Date: Thu, 28 Mar 1996 10:56:53 CST
Sender: H-Net/H-Urban Seminar on History of Community Organizing &
From: Wendy Plotkin
Subject: PAPER: "Enoch Pratt Free Library & Its Services to Immigrants"

Posted by Wendy Plotkin

Amidst the introductions and other discussions taking place on COMM-ORG, I'd like to announce the availability of the next paper in the seminar. This is Amy Begg's "Enoch Pratt Free Library and its Service to Communities of Immigrant Residents of Baltimore During the Progressive Era, 1900-1914." In this paper, Amy describes the historical debate in the last 30 years over the "progressive" nature of librarians' services to immigrant communities in the U.S. in the early part of the century. Paralleling the debate over "Progressives" in general in the period from 1880-1920, this debate asks about the actions and motivations of urban public librarians:

o how did they respond to the need for library branches in neighborhoods increasingly populated by immigrants?
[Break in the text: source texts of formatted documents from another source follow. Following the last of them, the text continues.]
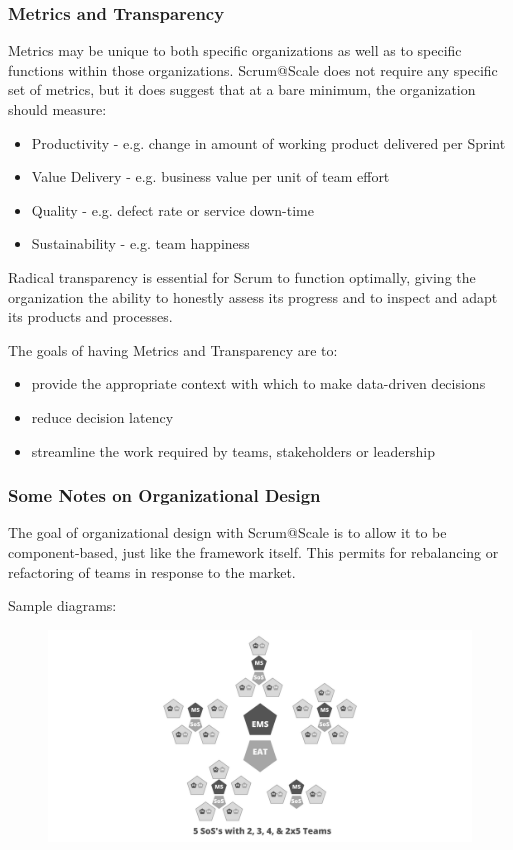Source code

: \documentclass[12pt,a4paper,parskip=full]{scrartcl}
\begin{document}
\subsubsection{Metrics and Transparency}\label{Metrics-and-transparency}

Metrics may be unique to both specific organizations as well as to specific functions within those organizations. Scrum@Scale does not require any specific set of metrics, but it does suggest that at a bare minimum, the organization should measure:

\begin{itemize}
\itemsep1pt\parskip0pt
\item
  Productivity - e.g. change in amount of working product delivered per
  Sprint
\item
  Value Delivery - e.g. business value per unit of team effort
\item
  Quality - e.g. defect rate or service down-time
\item
  Sustainability - e.g. team happiness
\end{itemize}

Radical transparency is essential for Scrum to function optimally, giving the organization the ability to honestly assess its progress and to inspect and adapt its products and processes.

The goals of having Metrics and Transparency are to:

\begin{itemize}
\itemsep1pt\parskip0pt
\item
  provide the appropriate context with which to make data-driven
  decisions
\item
  reduce decision latency
\item
  streamline the work required by teams, stakeholders or leadership
\end{itemize}

\subsubsection{Some Notes on Organizational
Design}\label{some-notes-on-organizational-design}

The goal of organizational design with Scrum@Scale is to allow it to be component-based, just like the framework itself. This permits for rebalancing or refactoring of teams in response to the market.

Sample diagrams:
\begin{figure}[H]
    \centering
    \includegraphics[scale=0.15]{4.png}
\end{figure}
\end{document}
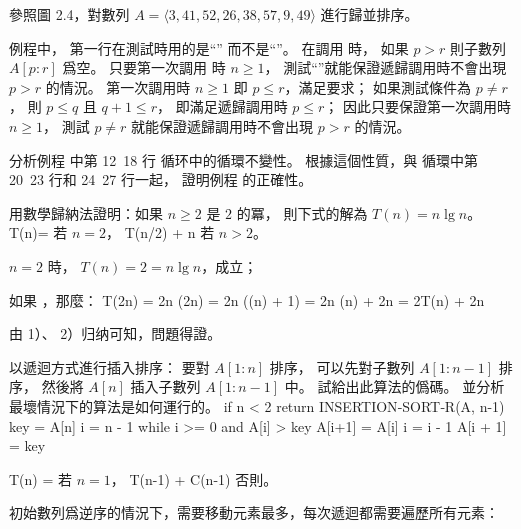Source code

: \startsection[
  title={Designing algorithms},
]

\startEXERCISE
參照圖 2.4，對數列 $A=\langle 3,41,52,26,38,57,9,49\rangle$ 進行歸並排序。
\stopEXERCISE
\startANSWER
\externalfigure[output/e2_3_1-1]
\stopANSWER

\startEXERCISE
{} 例程中，
第一行在測試時用的是“” 而不是“”。
在調用  時，
如果 $p>r$ 則子數列 $A[p:r]$ 爲空。
只要第一次調用  時 $n\ge 1$，
測試“”就能保證遞歸調用時不會出現 $p>r$ 的情況。
\stopEXERCISE
\startANSWER
第一次調用時 $n\ge 1$ 即 $p\le r$，滿足要求；
如果測試條件為 $p\ne r$，
則 $p\le q$ 且 $q+1\le r$，
即滿足遞歸調用時 $p\le r$；
因此只要保證第一次調用時 $n\ge 1$，
測試 $p\ne r$ 就能保證遞歸調用時不會出現 $p>r$ 的情況。
\stopANSWER

\startEXERCISE
分析例程  中第 12~18 行  循环中的循環不變性。
根據這個性質，與  循環中第 20~23 行和 24~27 行一起，
證明例程  的正確性。
\stopEXERCISE
\startANSWER
{}
\stopANSWER

\startEXERCISE
用數學歸納法證明：如果 $n\ge 2$ 是 $2$ 的冪，
則下式的解為 $T(n)=n\lg n$。
\startformula
T(n)=\startmathcases
{} \NC 若 $n=2$，\NR
{} T(n/2) + n \NC 若 $n>2$。 \NR
\stopmathcases
\stopformula
\stopEXERCISE

\startANSWER
\startigBase[n]
\item $n=2$ 時， $T(n)=2=n\lg n$，成立；
\item 如果 ，那麼：
\startformula\startalign
\NC T(2n) \NC = 2n \lg(2n) \NR
\NC       \NC = 2n (\lg(n) + 1) \NR
\NC	      \NC = 2n \lg(n) + 2n \NR
\NC	      \NC = 2T(n) + 2n \NR
\stopalign\stopformula
\item 由 1）、 2）归纳可知，問題得證。
\stopigBase
\stopANSWER

\startEXERCISE
以遞迴方式進行插入排序：
要對 $A[1:n]$ 排序，
可以先對子數列 $A[1:n-1]$ 排序，
然後將 $A[n]$ 插入子數列 $A[1:n-1]$ 中。
試給出此算法的僞碼。
並分析最壞情況下的算法是如何運行的。
\stopEXERCISE
\startANSWER
{}
\startCLRSCODE
if n < 2
	return
INSERTION‐SORT‐R(A, n-1)
key = A[n]
i = n - 1
while i >= 0 and A[i] > key
	A[i+1] = A[i]
	i = i - 1
A[i + 1] = key
\stopCLRSCODE

\startformula
T(n) = \startmathcases
{} \NC 若 $n = 1$， \NR
\NC T(n-1) + C(n-1)	\NC 否則。 \NR
\stopmathcases
\stopformula

初始數列爲逆序的情況下，需要移動元素最多，每次遞迴都需要遍歷所有元素：

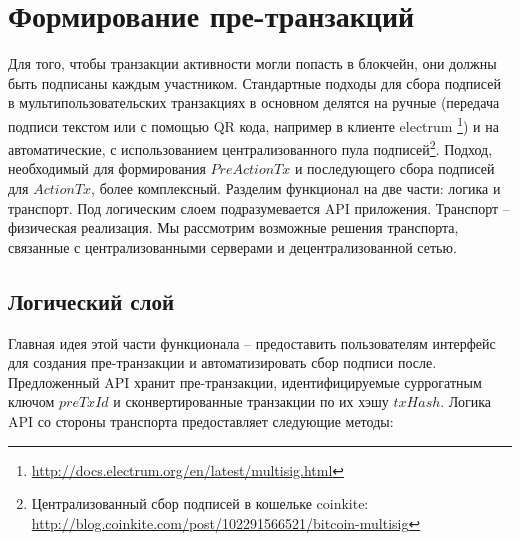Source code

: \documentclass[specification,annotation]{itmo-student-thesis}
\begin{document}
\section{Формирование пре-транзакций}

Для того, чтобы транзакции активности могли попасть в блокчейн, они
должны быть подписаны каждым участником. Стандартные подходы для сбора
подписей в мультипользовательских транзакциях в основном делятся на
ручные (передача подписи текстом или с помощью QR кода, например в
клиенте
electrum \footnote{\url{http://docs.electrum.org/en/latest/multisig.html}})
и на автоматические, с использованием централизованного пула
подписей\footnote{Централизованный сбор подписей в кошельке coinkite:
  \url{http://blog.coinkite.com/post/102291566521/bitcoin-multisig}}. Подход,
необходимый для формирования $PreActionTx$ и последующего сбора
подписей для $ActionTx$, более комплексный. Разделим функционал на две
части: логика и транспорт. Под логическим слоем подразумевается API
приложения. Транспорт -- физическая реализация. Мы рассмотрим
возможные решения транспорта, связанные с централизованными серверами
и децентрализованной сетью.

\subsection{Логический слой}

Главная идея этой части функционала -- предоставить пользователям
интерфейс для создания пре-транзакции и автоматизировать сбор подписи
после. Предложенный API хранит пре-транзакции, идентифицируемые
суррогатным ключом $preTxId$ и сконвертированные транзакции по их
хэшу $txHash$. Логика API со стороны транспорта предоставляет
следующие методы:
\end{document}
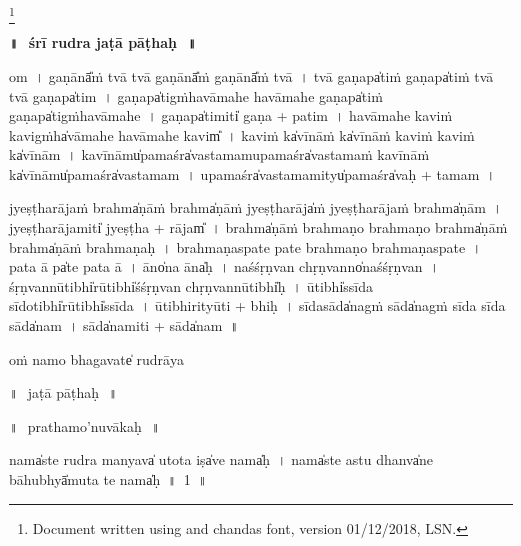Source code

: \documentclass[parskip, DIV=14]{scrartcl}
\renewcommand{\thefootnote}{\fnsymbol{footnote}} %
\begin{document}

\vspace{-1.5cm}

\LARGE\let\thefootnote\relax\footnote{\color{lightgray} Document written using \XeLaTeX{} and chandas font,  version 01/12/2018, LSN.}

\Huge
\begin{center}
\textbf{॥\,~śrī rudra jaṭā pāṭhaḥ\,~॥}
\end{center}

\Large


{\centering	

\vspace{1cm}

om~।
ga॒ṇānā̎ṁ tvā tvā ga॒ṇānā̎ṁ ga॒ṇānā̎ṁ tvā~।
tvā॒ ga॒ṇapa̍tiṁ ga॒ṇapa̍tiṁ tvā tvā ga॒ṇapa̍tim~।
ga॒ṇapa̍tigṁhavāmahe havāmahe ga॒ṇapa̍tiṁ
ga॒ṇapa̍tigṁhavāmahe~।
ga॒ṇapa̍ti॒miti̍ ga॒ṇa + pa॒ti॒m~।
ha॒vā॒ma॒he॒ ka॒viṁ ka॒vigṁha̍vāmahe havāmahe ka॒vim̎~।
ka॒viṁ ka̍vī॒nāṁ ka̍vī॒nāṁ ka॒viṁ ka॒viṁ ka̍vī॒nām~।
ka॒vī॒nāmu̍pa॒maśra̍vastamamupa॒maśra̍vastamaṁ
kavī॒nāṁ ka̍vī॒nāmu̍pa॒maśra̍vastamam~।
u॒pa॒maśra̍vastama॒mityu̍pa॒maśra̍vaḥ + ta॒ma॒m~।


jye॒ṣṭha॒rāja॒ṁ brahma̍ṇā॒ṁ brahma̍ṇāṁ jyeṣṭha॒rāja̍ṁ
jyeṣṭha॒rāja॒ṁ brahma̍ṇām~।
jye॒ṣṭha॒rāja॒miti̍ jyeṣṭha + rājam̎~।
brahma̍ṇāṁ brahmaṇo brahmaṇo॒ brahma̍ṇā॒ṁ
brahma̍ṇāṁ brahmaṇaḥ~।
bra॒hma॒ṇa॒spa॒te॒ pa॒te॒ bra॒hma॒ṇo॒ bra॒hma॒ṇa॒spa॒te॒~। 
pa॒ta॒ ā pa̍te pata॒ ā~।
āno̍na॒ āna̍ḥ~।
na॒śśṛ॒ṇvan chṛ॒ṇvanno̍naśśṛ॒ṇvan~।
śṛ॒ṇvannū॒tibhi̍rū॒tibhi̍śśṛ॒ṇvan chṛ॒ṇvannū॒tibhi̍ḥ~।
ū॒tibhi̍ssīda sīdo॒tibhi̍rū॒tibhi̍ssīda~।
ū॒tibhi॒rityū॒ti + bhi॒ḥ~।
sī॒da॒sāda̍na॒gṁ sāda̍nagṁ sīda sīda॒ sāda̍nam~।
sāda̍na॒miti॒ + sāda̍nam~॥ 

\vspace{1cm}

oṁ namo bhagavate̍ rudrā॒ya

\newpage
\LARGE
॥\,~jaṭā pāṭhaḥ\,~॥\\
\vspace{0.5cm}

\LARGE
॥\,~prathamo'nuvākaḥ\,~॥\\
\Large
\vspace{0.5cm}

nama̍ste rudra ma॒nyava̍ u॒tota॒ iṣa̍ve॒ nama̍ḥ~।
nama̍ste astu॒ dhanva̍ne bā॒hubhyā̍mu॒ta te॒ nama̍ḥ~॥~1~॥

}
\end{document}

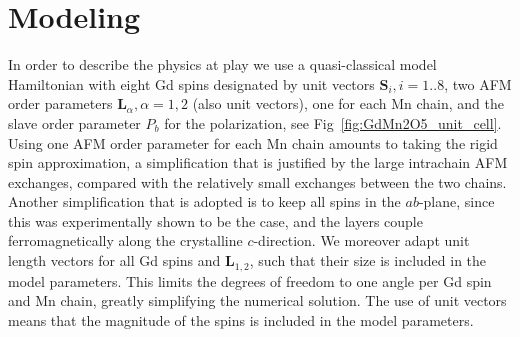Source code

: \section{Modeling}
In order to describe the physics at play we use a quasi-classical model Hamiltonian with eight Gd spins designated by unit vectors $\mathbf{S}_i, i=1..8$, two AFM order parameters $\mathbf{L}_\alpha, \alpha=1,2$ (also unit vectors), one for each Mn chain, and the slave order parameter $P_b$ for the polarization, see Fig~\ref{fig:GdMn2O5_unit_cell}.
Using one AFM order parameter for each Mn chain amounts to taking the rigid spin approximation, a simplification that is justified by the large intrachain AFM exchanges, compared with the relatively small exchanges between the two chains.
Another simplification that is adopted is to keep all spins in the $ab$-plane, since this was experimentally shown to be the case, and the layers couple ferromagnetically along the crystalline $c$-direction\cite{Lee13}. We moreover adapt unit length vectors for all Gd spins and $\mathbf{L}_{1,2}$, such that their size is included in the model parameters. This limits the degrees of freedom to one angle per Gd spin and Mn chain, greatly simplifying the numerical solution.
The use of unit vectors means that the magnitude of the spins is included in the model parameters.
o to what extent did these library branches, when established, meet the special needs of immigrants?

o what were the needs of immigrants at this time in terms of library services -- materials that would further their Americanization and assimilation or that would assist in sustaining their connections to their "old world" cultures?

o and, implicitly, who would make these decisions?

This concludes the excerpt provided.